Let me give you an example:

Spend time researching the terrain of "Poor Area X" in "Poor Country: AAA".

Now look in your first-world country at similar terrains and see what advanced
farming techniques the farmers are using in your first-world country.

Go spend time living with the farmer, learn the technology/skill and then
bring that to the malnourished folks in AAA.

You'd be surprised to know that most folks throughout the world know very
little about basic farming/survival skills.

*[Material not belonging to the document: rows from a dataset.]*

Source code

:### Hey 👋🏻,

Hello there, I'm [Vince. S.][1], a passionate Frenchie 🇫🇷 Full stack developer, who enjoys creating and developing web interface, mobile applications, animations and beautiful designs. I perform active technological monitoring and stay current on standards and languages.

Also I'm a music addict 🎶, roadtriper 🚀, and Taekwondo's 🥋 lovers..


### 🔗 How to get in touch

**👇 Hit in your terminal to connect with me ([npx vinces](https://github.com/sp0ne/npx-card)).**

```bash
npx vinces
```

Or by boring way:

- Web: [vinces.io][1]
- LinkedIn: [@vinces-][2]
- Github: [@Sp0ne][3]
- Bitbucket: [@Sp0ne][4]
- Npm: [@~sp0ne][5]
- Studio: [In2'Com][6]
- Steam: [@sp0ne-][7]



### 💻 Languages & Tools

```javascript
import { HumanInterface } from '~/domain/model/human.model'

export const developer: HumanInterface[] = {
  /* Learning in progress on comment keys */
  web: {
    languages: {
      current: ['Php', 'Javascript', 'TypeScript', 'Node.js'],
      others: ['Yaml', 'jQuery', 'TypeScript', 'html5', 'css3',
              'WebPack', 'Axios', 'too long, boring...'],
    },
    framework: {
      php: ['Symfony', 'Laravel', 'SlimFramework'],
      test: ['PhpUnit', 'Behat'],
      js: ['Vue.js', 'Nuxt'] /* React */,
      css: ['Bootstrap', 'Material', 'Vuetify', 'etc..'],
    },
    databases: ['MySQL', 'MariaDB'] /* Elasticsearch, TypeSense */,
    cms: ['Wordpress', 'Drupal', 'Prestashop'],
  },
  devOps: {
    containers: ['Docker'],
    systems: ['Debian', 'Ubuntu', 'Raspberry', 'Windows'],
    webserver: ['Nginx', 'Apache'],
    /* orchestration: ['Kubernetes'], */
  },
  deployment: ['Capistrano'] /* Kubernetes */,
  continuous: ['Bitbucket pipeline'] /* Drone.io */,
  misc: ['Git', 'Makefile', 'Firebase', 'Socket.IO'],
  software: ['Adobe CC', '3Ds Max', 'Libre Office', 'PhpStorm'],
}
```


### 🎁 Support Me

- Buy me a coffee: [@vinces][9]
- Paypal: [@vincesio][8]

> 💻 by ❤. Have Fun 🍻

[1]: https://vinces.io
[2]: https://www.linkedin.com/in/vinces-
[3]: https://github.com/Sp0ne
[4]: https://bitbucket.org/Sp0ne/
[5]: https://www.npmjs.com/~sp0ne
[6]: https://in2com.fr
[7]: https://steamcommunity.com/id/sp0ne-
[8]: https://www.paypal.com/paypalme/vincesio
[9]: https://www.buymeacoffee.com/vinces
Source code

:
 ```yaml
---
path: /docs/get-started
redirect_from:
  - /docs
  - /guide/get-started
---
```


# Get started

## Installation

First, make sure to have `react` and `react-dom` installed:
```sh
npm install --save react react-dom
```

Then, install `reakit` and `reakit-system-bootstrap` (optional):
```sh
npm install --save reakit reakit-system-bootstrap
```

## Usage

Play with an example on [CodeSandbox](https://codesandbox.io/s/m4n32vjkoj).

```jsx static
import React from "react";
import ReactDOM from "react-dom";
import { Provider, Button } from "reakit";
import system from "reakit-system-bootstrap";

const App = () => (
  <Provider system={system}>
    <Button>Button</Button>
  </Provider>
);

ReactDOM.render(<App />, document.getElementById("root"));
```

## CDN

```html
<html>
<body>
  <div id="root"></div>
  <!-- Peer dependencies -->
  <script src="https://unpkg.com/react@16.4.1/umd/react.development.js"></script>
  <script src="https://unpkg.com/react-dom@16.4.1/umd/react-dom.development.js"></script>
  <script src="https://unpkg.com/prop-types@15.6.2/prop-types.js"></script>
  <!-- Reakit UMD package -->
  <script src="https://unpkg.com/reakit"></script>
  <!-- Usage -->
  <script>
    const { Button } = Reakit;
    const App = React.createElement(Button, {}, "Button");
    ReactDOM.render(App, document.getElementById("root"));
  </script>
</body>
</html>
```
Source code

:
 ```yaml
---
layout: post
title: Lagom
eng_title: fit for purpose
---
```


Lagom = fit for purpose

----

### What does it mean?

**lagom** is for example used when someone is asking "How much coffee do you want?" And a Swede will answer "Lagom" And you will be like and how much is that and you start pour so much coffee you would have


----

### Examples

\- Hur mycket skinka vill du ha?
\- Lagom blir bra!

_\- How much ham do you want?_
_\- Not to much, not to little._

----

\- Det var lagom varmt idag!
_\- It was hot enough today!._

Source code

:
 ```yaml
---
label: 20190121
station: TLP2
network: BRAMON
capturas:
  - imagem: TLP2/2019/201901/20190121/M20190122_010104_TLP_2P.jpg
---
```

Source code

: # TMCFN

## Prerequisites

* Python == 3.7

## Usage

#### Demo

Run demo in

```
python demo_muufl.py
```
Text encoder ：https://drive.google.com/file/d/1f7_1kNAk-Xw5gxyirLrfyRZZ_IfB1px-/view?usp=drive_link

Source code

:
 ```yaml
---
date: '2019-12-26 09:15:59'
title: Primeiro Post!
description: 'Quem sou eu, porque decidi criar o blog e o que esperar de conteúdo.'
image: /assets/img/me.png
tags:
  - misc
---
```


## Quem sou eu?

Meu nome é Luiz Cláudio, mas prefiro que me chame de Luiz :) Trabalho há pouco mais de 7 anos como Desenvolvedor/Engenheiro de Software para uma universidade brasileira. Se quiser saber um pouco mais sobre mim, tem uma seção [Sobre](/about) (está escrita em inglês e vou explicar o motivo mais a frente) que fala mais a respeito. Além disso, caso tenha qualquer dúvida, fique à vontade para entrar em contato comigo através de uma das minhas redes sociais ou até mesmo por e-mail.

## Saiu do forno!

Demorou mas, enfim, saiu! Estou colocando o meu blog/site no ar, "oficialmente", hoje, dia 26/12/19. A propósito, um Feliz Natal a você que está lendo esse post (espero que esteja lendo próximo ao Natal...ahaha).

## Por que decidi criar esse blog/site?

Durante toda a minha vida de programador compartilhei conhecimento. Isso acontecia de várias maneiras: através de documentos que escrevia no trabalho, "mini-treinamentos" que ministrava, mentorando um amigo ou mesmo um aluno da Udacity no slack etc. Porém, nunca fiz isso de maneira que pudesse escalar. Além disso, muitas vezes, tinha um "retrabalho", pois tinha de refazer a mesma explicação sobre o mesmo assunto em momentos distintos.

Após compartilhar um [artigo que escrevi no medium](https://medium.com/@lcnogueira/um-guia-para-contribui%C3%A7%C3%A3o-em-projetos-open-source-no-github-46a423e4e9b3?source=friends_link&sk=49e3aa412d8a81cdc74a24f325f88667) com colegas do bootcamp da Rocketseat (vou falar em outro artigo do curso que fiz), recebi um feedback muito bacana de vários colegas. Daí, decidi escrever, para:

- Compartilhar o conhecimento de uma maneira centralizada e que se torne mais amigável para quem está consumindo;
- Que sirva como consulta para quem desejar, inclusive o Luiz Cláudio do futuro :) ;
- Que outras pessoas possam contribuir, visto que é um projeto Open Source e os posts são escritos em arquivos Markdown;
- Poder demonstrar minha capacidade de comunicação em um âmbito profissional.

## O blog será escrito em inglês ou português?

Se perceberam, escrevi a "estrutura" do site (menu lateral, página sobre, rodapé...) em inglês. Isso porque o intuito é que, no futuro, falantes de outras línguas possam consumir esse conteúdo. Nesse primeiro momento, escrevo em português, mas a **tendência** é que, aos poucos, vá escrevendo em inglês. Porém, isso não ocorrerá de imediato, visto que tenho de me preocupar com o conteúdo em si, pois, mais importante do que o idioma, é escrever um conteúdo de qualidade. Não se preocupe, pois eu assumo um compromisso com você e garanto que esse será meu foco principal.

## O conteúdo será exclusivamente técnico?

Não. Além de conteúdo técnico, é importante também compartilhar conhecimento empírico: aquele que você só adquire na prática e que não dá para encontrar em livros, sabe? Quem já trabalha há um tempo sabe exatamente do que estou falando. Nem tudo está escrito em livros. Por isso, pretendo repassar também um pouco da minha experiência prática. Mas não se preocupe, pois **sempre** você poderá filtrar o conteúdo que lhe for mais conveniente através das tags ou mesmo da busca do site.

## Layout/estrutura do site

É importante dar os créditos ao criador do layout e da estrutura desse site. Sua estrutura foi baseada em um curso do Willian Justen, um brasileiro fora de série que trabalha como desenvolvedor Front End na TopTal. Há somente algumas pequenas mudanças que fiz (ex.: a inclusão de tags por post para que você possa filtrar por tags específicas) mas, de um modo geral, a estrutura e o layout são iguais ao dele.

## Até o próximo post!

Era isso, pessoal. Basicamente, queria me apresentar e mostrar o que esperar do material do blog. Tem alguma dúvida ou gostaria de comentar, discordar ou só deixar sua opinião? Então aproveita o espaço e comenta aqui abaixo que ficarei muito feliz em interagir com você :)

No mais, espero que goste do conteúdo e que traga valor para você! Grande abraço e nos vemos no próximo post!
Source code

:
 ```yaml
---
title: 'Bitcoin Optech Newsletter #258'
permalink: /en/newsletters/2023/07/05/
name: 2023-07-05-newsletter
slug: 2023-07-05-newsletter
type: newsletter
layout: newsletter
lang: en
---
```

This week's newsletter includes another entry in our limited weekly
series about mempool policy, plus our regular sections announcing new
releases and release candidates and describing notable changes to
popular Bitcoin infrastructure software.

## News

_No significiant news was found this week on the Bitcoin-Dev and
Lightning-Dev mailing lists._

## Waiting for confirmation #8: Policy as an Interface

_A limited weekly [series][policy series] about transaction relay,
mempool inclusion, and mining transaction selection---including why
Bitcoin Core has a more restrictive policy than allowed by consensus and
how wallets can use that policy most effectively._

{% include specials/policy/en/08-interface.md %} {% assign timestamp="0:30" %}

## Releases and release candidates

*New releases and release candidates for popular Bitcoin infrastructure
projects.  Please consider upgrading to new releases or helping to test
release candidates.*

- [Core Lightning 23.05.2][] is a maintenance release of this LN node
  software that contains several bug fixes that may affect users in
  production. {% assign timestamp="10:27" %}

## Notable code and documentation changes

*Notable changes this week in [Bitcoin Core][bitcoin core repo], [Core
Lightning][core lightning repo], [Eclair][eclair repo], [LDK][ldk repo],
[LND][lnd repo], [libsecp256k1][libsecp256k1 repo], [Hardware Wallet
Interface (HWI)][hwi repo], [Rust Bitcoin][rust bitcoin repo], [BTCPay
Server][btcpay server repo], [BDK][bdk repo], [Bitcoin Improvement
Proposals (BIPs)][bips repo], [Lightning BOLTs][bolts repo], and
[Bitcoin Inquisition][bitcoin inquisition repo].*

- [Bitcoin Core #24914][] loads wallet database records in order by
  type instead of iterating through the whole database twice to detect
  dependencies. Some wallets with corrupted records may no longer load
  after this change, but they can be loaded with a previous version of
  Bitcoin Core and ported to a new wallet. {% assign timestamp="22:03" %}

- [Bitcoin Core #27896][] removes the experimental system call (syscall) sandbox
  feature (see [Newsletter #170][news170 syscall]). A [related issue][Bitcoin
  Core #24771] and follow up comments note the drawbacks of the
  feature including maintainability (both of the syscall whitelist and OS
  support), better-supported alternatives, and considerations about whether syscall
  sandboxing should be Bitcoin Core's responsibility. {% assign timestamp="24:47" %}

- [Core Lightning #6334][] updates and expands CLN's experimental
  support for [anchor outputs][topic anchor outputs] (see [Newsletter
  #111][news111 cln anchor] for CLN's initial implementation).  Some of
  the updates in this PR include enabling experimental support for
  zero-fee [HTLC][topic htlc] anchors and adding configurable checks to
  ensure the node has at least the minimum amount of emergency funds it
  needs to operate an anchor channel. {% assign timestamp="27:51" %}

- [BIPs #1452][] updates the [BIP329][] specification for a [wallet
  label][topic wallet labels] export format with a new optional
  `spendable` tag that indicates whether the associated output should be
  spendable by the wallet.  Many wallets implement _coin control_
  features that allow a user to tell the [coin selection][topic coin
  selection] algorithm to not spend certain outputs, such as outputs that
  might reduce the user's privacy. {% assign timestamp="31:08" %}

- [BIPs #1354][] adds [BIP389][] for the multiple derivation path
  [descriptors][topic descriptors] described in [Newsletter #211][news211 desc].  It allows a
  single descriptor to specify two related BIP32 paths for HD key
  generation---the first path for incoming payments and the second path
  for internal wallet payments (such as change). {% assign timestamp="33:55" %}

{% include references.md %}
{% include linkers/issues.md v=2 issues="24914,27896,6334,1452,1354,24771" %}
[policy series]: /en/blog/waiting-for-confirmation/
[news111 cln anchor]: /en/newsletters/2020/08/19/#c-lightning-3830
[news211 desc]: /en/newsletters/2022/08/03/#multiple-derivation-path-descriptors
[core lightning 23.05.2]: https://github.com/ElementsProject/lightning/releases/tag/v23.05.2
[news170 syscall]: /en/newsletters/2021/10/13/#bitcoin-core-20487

Teaching these people advanced techniques to grow their own food will benefit
them tenfold more than any JavaScript could (in their current state).

------
joeclark77
I know of some academics who were involved in creating a "computer lab in a
box" for developing countries. They implemented it in Micronesia, and also had
a pretty interesting story about connecting up the island with the lab to the
main island by wi-fi so it could get internet. The box itself became the
computer desk, because even the desk is something you can't take for granted
on the ground. Maybe you ought to think about doing some project like this for
schools in a country you care about:
[http://www.policyinnovations.org/ideas/innovations/data/0002...](http://www.policyinnovations.org/ideas/innovations/data/000219)

------
jumasheff
You have to speak the local language(s). This is the next big problem, IMO. If
you choose an anglophone country, there is still a little problem --
motivation. You'll have to charge students so that they work hard to return
their investments.